Note: This briefing was originally published on LinkedIn on March 13, 2026. It has been migrated to our new home on Substack to create a complete archive. Multi-format features like video and audio commentary are available for all new briefings published from April 2026 onwards.
There’s an old parable about a master cartographer. He spent his life creating the most detailed map of the empire ever known. It was a perfect 1:1 scale replica, so vast and so precise that it captured every road, every river, every single building. The map was a marvel of data collection. It was also completely useless. To unfold it was to cover the very empire it was meant to describe.
We are now entering the age of the 1:1 map.
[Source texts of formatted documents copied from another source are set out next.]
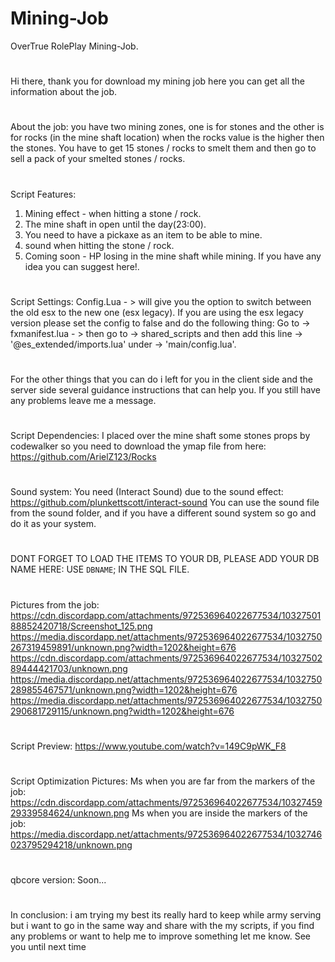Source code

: # Mining-Job
OverTrue RolePlay Mining-Job.
#
Hi there, thank you for download my mining job here you can get all the information about the job.
#
About the job: you have two mining zones, one is for stones and the other is for rocks (in the mine shaft location) when the rocks value is the higher then the stones.
You have to get 15 stones / rocks to smelt them and then go to sell a pack of your smelted stones / rocks.
#
Script Features:
1) Mining effect - when hitting a stone / rock. 
2) The mine shaft in open until the day(23:00).
3) You need to have a pickaxe as an item to be able to mine.
4) sound when hitting the stone / rock.
5) Coming soon - HP losing in the mine shaft while mining.
If you have any idea you can suggest here!.
#
Script Settings:
Config.Lua - > will give you the option to switch between the old esx to the new one (esx legacy).
If you are using the esx legacy version please set the config to false and do the following thing: 
Go to -> fxmanifest.lua - > then go to -> shared_scripts and then add this line -> '@es_extended/imports.lua' under -> 'main/config.lua'.
#
For the other things that you can do i left for you in the client side and the server side several guidance instructions that can help you.
If you still have any problems leave me a message.
#
Script Dependencies:
I placed over the mine shaft some stones props by codewalker so you need to download the ymap file from here: https://github.com/ArielZ123/Rocks
#
Sound system:
You need (Interact Sound) due to the sound effect: https://github.com/plunkettscott/interact-sound
You can use the sound file from the sound folder, and if you have a different sound system so go and do it as your system.
#
DONT FORGET TO LOAD THE ITEMS TO YOUR DB, PLEASE ADD YOUR DB NAME HERE: USE `DBNAME`; IN THE SQL FILE.
#
Pictures from the job:
https://cdn.discordapp.com/attachments/972536964022677534/1032750188852420718/Screenshot_125.png
https://media.discordapp.net/attachments/972536964022677534/1032750267319459891/unknown.png?width=1202&height=676
https://cdn.discordapp.com/attachments/972536964022677534/1032750289444421703/unknown.png
https://media.discordapp.net/attachments/972536964022677534/1032750289855467571/unknown.png?width=1202&height=676
https://media.discordapp.net/attachments/972536964022677534/1032750290681729115/unknown.png?width=1202&height=676
#
Script Preview: https://www.youtube.com/watch?v=149C9pWK_F8
#
Script Optimization Pictures:
Ms when you are far from the markers of the job: https://cdn.discordapp.com/attachments/972536964022677534/1032745929339584624/unknown.png
Ms when you are inside the markers of the job: https://media.discordapp.net/attachments/972536964022677534/1032746023795294218/unknown.png
#
qbcore version:
Soon...
#
In conclusion: i am trying my best its really hard to keep while army serving but i want to go in the same way and share with the 
my scripts, if you find any problems or want to help me to improve something let me know.
See you until next time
With the power of AI, we can generate an almost infinite amount of data, analysis, and insights. We can have a 100-page report on a new market in seconds. We can have a real-time dashboard tracking a thousand different metrics. We have more “answers” at our fingertips than ever before.
And yet, many leaders could be feeling more lost than ever. They’re drowning in seas of data, experiencing a kind of analysis paralysis. The map has become the territory, instead of the guide it was intended to be.
Many organizations look at the act of data analysis as the impetus for “data science” or “AI” teams with remits to review reams of data and apply it to their organizations. This might come from the tacit belief that the challenge we have with using data to make better decisions comes from our inability to access or process information.
Here’s a thought: what if, instead of standing up “data teams,” everyone in an organization could be a “data sense-maker?”
As AI improves in its ability to pour through vast amounts of data, making sense of data and knowing where to attend to it remains a challenge. “What does the data mean?” is a question that will be familiar to any leader who’s been in an analytics presentation.
The opportunity is there for leaders to provide what AI can’t: to provide meaning to all the analysis being done by AI.
This signals a fundamental shift in the economics of leadership. For decades, a leader’s value was in the ability to make a decision based on experience and incomplete data. Now, as AI provides more and more of the data-driven “doing,” the leader’s value is shifting to the strategic “sensing.”
Strategic sense-making is the uniquely human ability to:
Find the Signal in the Noise: To look at a thousand data points and identify the one that truly matters.
Interpret Complexity: To understand that data can tell you what is happening, but it can’t tell you why.
Create a Narrative: To weave the data into a coherent and compelling story about what to do next.
A junior analyst can use AI to summarize a report. A leader must use their judgment to determine what that summary means for the business.
This “sense-making” is human value and uniquely human context not amenable to automation. As answers become a commodity, the ability to ask the right questions and create a clear point of view may very well be the rarest and most valuable leadership skill of all.